В феврале могу сказать точно, что Диалоги состоятся 24-го числа – это будет суббота. Где они пройдут, мы чуть позже сообщим. Пока мы этот вопрос решаем: может быть здесь, может быть, в Новой Голландии. Мы разберемся в ближайшее время.
Что нас ждет сегодня с вами? Во-первых, идет прямая трансляция на сайте проекта «Открытая библиотека». Потом в записи все диалоги можно будет традиционно посмотреть и на нашем сайте, и в эфире телеканала «Дождь». Там не очень понятный, график, но в итоге все Диалоги они показывают.
Сегодня у нас в 16:00 будет замечательный разговор о книге, которая недавно вышла, и не только о книге, книге «Егор Летов. Офлайн». Мы о книге поговорим и, естественно, о «Гражданской Обороне» и о Летове, и о... Я думаю, что там будет даже возможность задать вопросы аудитории, потому что, как известно, Егор Летов не очень любил давать интервью. Но у нас сегодня есть возможность пообщаться, во-первых, с музыкантом группы «Гражданская оборона», с женой Егора Летова, Натальей Чумаковой, которая замечательный музыкант, режиссер, и с журналистом, который очень любит эту группу, знает творчество «Гражданской обороны», и принимал участие в создании книги, Юрием Сапрыкиным. Поэтому мне кажется, что это будет очень важный и интересный разговор.
В 17:00 мы поговорим с замечательным режиссером Гарри Яковлевичем Бардиным и с политиком Львом Шлосбергом на тему «Похороны Сталина. Смерть Сталина». В общем, сама жизнь нам подкидывает темы. Мы не подразумевали, что вообще-то, так сказать, всплывет в истории с этой картиной, показ которой запретили в стране. Мы вообще собирались поговорить, опять-таки, о десталинизации общественного сознания, коллективной личной какой-то памяти. Но думаю, что, конечно, речь пойдет и о ситуации вокруг этой картины
И кроме того, вот, «Похороны Сталина» - так назывался замечательный проект, который делал Кирилл Серебренников у себя в Гоголь-Центре, и Гарри Яковлевич Бардин принимал участие в этом проекте. Я думаю, что и об этом мы тоже поговорим и вспомним
Сейчас у нас разговор, и тут у нас есть одна неприятная новость. Заболела Ирина Дмитриевна Прохорова, причем заболела довольно-таки сильно, мы до последнего с ней договаривались... Вот, в пятницу вечером мы с ней созванивались, обсуждали, что она постарается выздороветь и приехать. Но она в таком состоянии, что, к сожалению, из Москвы ей сейчас вырваться не получается.

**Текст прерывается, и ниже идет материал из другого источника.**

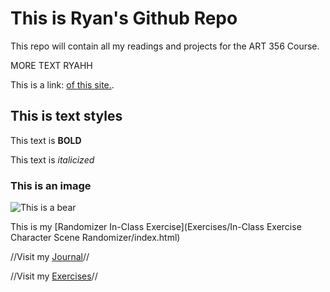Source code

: # This is Ryan's Github Repo

This repo will contain all my readings and projects for the ART 356 Course.

MORE TEXT RYAHH

This is a link: [of this site.]([https://p5js.org](https://rynxlefae.github.io/ART356F25-Ryan_Rabuco)).

## This is text styles

This text is **BOLD**

This text is *italicized*


### This is an image

![This is a bear](https://m.media-amazon.com/images/I/71F+Wog+n4L._UF350,350_QL80_.jpg)

This is my [Randomizer In-Class Exercise](Exercises/In-Class Exercise Character Scene Randomizer/index.html)

//Visit my [Journal](Journal)//

//Visit my [Exercises](Exercises)//
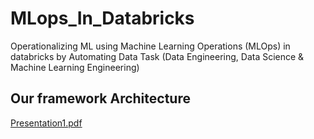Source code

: # MLops_In_Databricks
Operationalizing ML using Machine Learning Operations (MLOps) in databricks by Automating Data Task (Data Engineering, Data Science &amp; Machine Learning Engineering)  
  
  ## Our framework Architecture  
  [Presentation1.pdf](https://github.com/Abdullahi-Ahmed/MLops_In_Databricks/files/7984133/Presentation1.pdf)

Она обязательно будет участвовать в февральских Диалогах, мы будем говорить о книге, посвященной войнам на Кавказе, которая тоже вышла в серии «Что такое Россия». А сейчас мы поговорим на троих: Ирину Дмитриевну Прохорову заменит не менее прекрасная Катерина Гордеева, которая большая поклонница курса Ивана Куриллы на Арзамасе, а я читал книгу Ивана Куриллы, о которой мы будем говорить. Картина Гордеева, Иван Курилла, ваши аплодисменты.
Мы говорим о книге, которая вышла в серии «Что такое Россия». Вот эта книга. Ее нужно обязательно читать, она здесь продается. У кого ее нет и кто хочет ее почитать, можно здесь будет купить и почитать, соответственно.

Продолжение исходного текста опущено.